We need to think of ourselves as Sub-creators (as Tolkien puts it) people capable of creating ‘worlds’ with our words and pictures, people who can make art, and tell stories, in ways that help us see the cosmos as a creation of a world-creating God, not simply a machine. We have new imaginations given to us by God, through the Spirit, as we set our hearts and minds on things above, not on earthly things (Colossians 3), and these new imaginations allow us to live and tell new stories as we live in God’s story.
Our sub-creations, our stories, will be limited, but might provide little finite steps back towards the infinite God… they might reflect God’s much bigger stories in ways that help bridge the gap between the machine-like-universe and the created cosmos.
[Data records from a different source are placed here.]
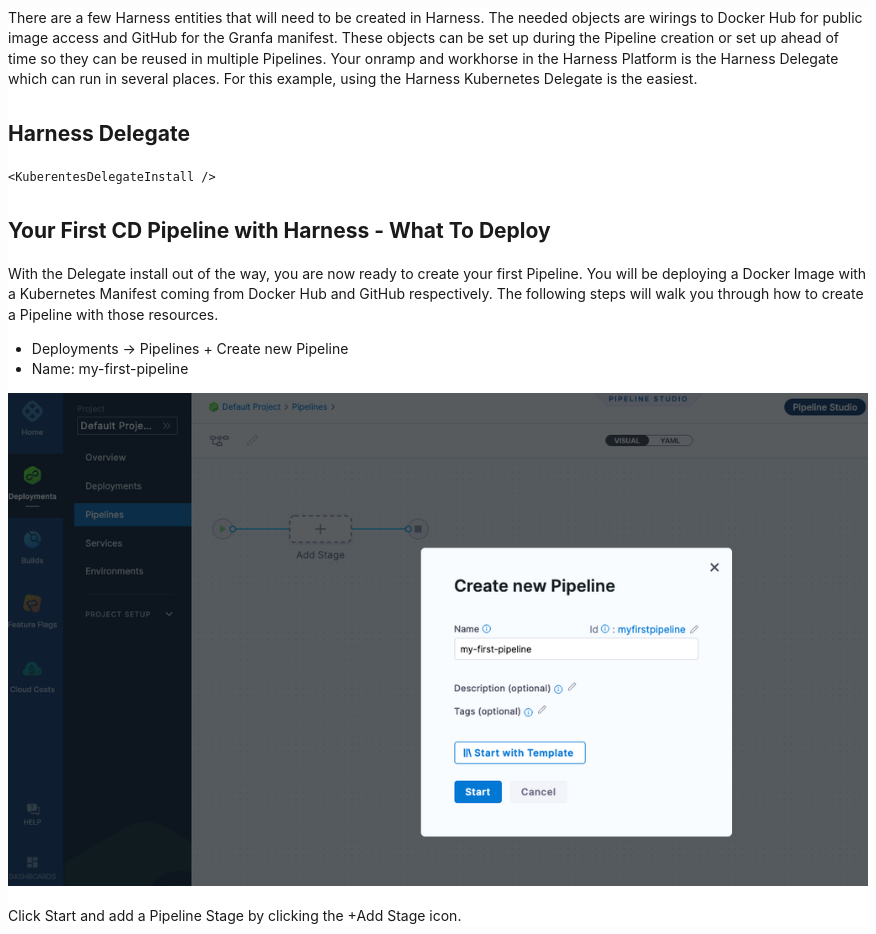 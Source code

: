 There are a few Harness entities that will need to be created in Harness. The needed objects are wirings to Docker Hub for public image access and GitHub for the Granfa manifest. These objects can be set up during the Pipeline creation or set up ahead of time so they can be reused in multiple Pipelines.  Your onramp and workhorse in the Harness Platform is the Harness Delegate which can run in several places. For this example, using the Harness Kubernetes Delegate is the easiest. 

## Harness Delegate

```mdx-code-block
<KuberentesDelegateInstall />
```

## Your First CD Pipeline with Harness - What To Deploy
With the Delegate install out of the way, you are now ready to create your first Pipeline. You will be deploying a Docker Image with a Kubernetes Manifest coming from Docker Hub and GitHub respectively. The following steps will walk you through how to create a Pipeline with those resources. 

* Deployments -> Pipelines + Create new Pipeline
* Name: my-first-pipeline

![New Pipeline](static/k8s-cd-first-tutorial/new_pipeline.png)

Click Start and add a Pipeline Stage by clicking the +Add Stage icon. 
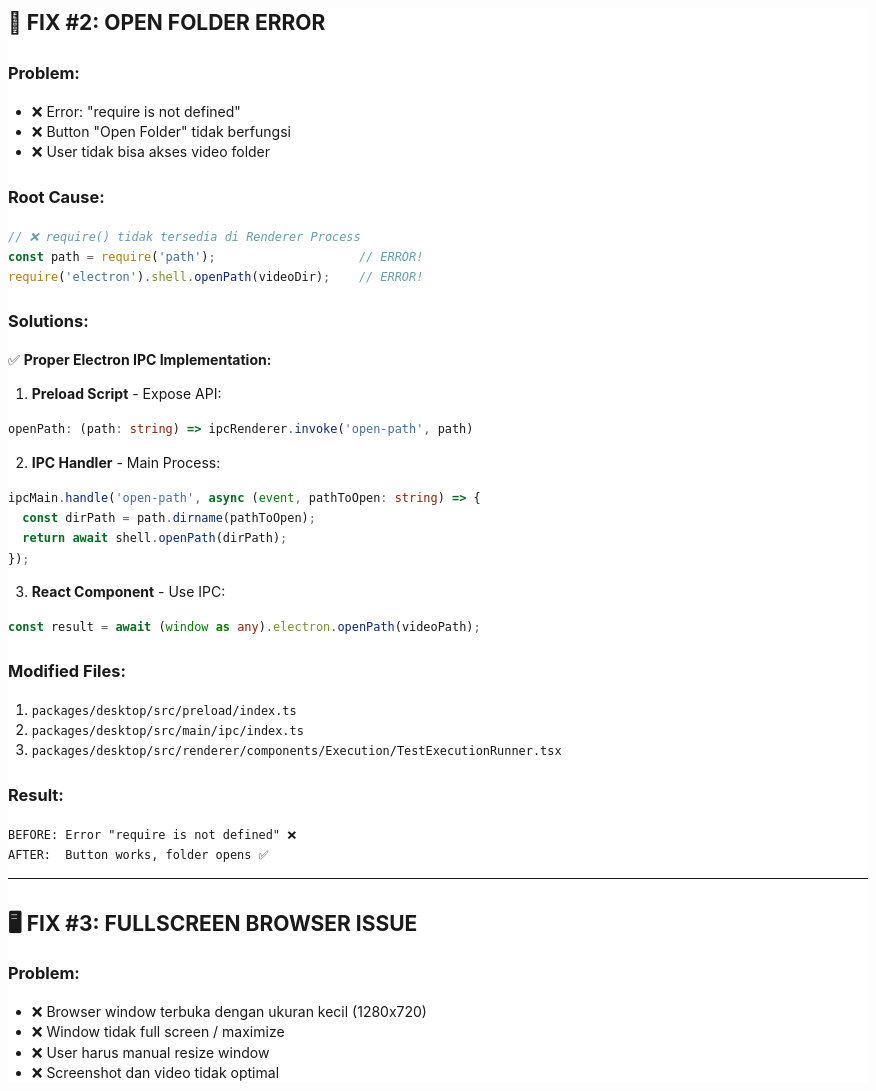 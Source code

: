 ## 📂 FIX #2: OPEN FOLDER ERROR

### **Problem:**
- ❌ Error: "require is not defined"
- ❌ Button "Open Folder" tidak berfungsi
- ❌ User tidak bisa akses video folder

### **Root Cause:**
```typescript
// ❌ require() tidak tersedia di Renderer Process
const path = require('path');                    // ERROR!
require('electron').shell.openPath(videoDir);    // ERROR!
```

### **Solutions:**
✅ **Proper Electron IPC Implementation:**

1. **Preload Script** - Expose API:
```typescript
openPath: (path: string) => ipcRenderer.invoke('open-path', path)
```

2. **IPC Handler** - Main Process:
```typescript
ipcMain.handle('open-path', async (event, pathToOpen: string) => {
  const dirPath = path.dirname(pathToOpen);
  return await shell.openPath(dirPath);
});
```

3. **React Component** - Use IPC:
```typescript
const result = await (window as any).electron.openPath(videoPath);
```

### **Modified Files:**
1. `packages/desktop/src/preload/index.ts`
2. `packages/desktop/src/main/ipc/index.ts`
3. `packages/desktop/src/renderer/components/Execution/TestExecutionRunner.tsx`

### **Result:**
```
BEFORE: Error "require is not defined" ❌
AFTER:  Button works, folder opens ✅
```

---

## 🖥️ FIX #3: FULLSCREEN BROWSER ISSUE

### **Problem:**
- ❌ Browser window terbuka dengan ukuran kecil (1280x720)
- ❌ Window tidak full screen / maximize
- ❌ User harus manual resize window
- ❌ Screenshot dan video tidak optimal

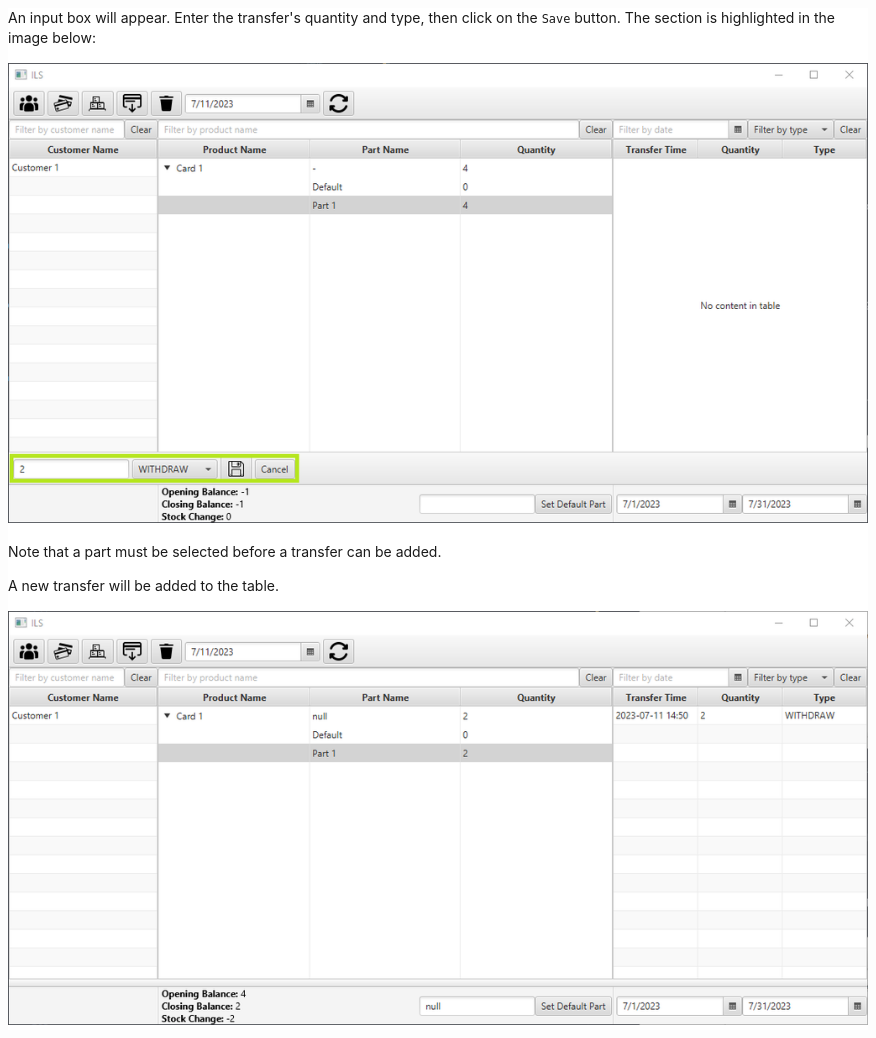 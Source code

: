 An input box will appear. Enter the transfer's quantity and type, then click on the `Save` button. The section is highlighted in the image below:

![AddTransferInput](images/addtransferinput.png)

Note that a part must be selected before a transfer can be added.

A new transfer will be added to the table.

![AddTransferTable](images/addtransfertable.png)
Telling better stories means understanding God as a story-teller
It’s God’s ultimate creation, which is not just the world, but the story he tells in the world —his masterpiece — that will ultimately change the way people see the world and understand how to truly live in it. The world is beautiful and marvellous; but it’s just the stage for his epic story. It’s this story that is truly magnificent.
God is the ultimate, inifinite, story-teller. He is not limited like we are. He is able to tell a story that spans many generations of people, through many places, and in ways that make time seem less important. A human author is able to stand apart from their novel, and create and speak of many lives across many generations, but we’re totally unable to do that in our own lives. Our ‘personal stories’ are autobiographies, they’re limited as we are limited. God is able to stand apart from the story being told in space and time like an author stands apart from their book. The miracle of the Gospel story, where Jesus ‘God’s word’ enters as a human to be ‘God With Us,’ is that the author writes himself into his story in a profound way. Not first as the ‘all conquering hero’ who has all his creations submit to his powerful rule, but as a baby who grows up to be scorned and executed as something worse than a slave. The end of the story does have every knee bowing to Jesus as people will be brought face to face with the author of their story, but we’re living in the middle.
Telling better stories means knowing the best story; and having it shape the way we see the world (and thus the stories we tell)
Providentially, in God’s big history, the Bible, we have exactly that. We simply need to tell it.
A story that isn’t content just with saying ‘you’re stardust’ but ‘you are dust given life by the God who authors all of history’ and not just that, but this God gave up his breath for you when he laid down his life for you on a barbaric torture device designed to humiliate him.
A story that says you matter; you’re not just a fleeting speck in an infinite ocean of time and space, but that the infinite God knows and loves you.
A story that says heroic love looks like sacrifice, and that life together requires forgiveness.
A story that invites people to fire their God-given imaginations, and re-imagine life in the world as part of God’s big history — his big story.
Our challenge as Christian story-tellers, Christian historians who live with a different unifying narrative — God’s big story — his eternal plan to create a people for himself through the crucifixion, resurrection, and glorification of one man — is to tell our big story as a compelling Big History — a compelling account for the past, explanation of the present, and imagination of our future.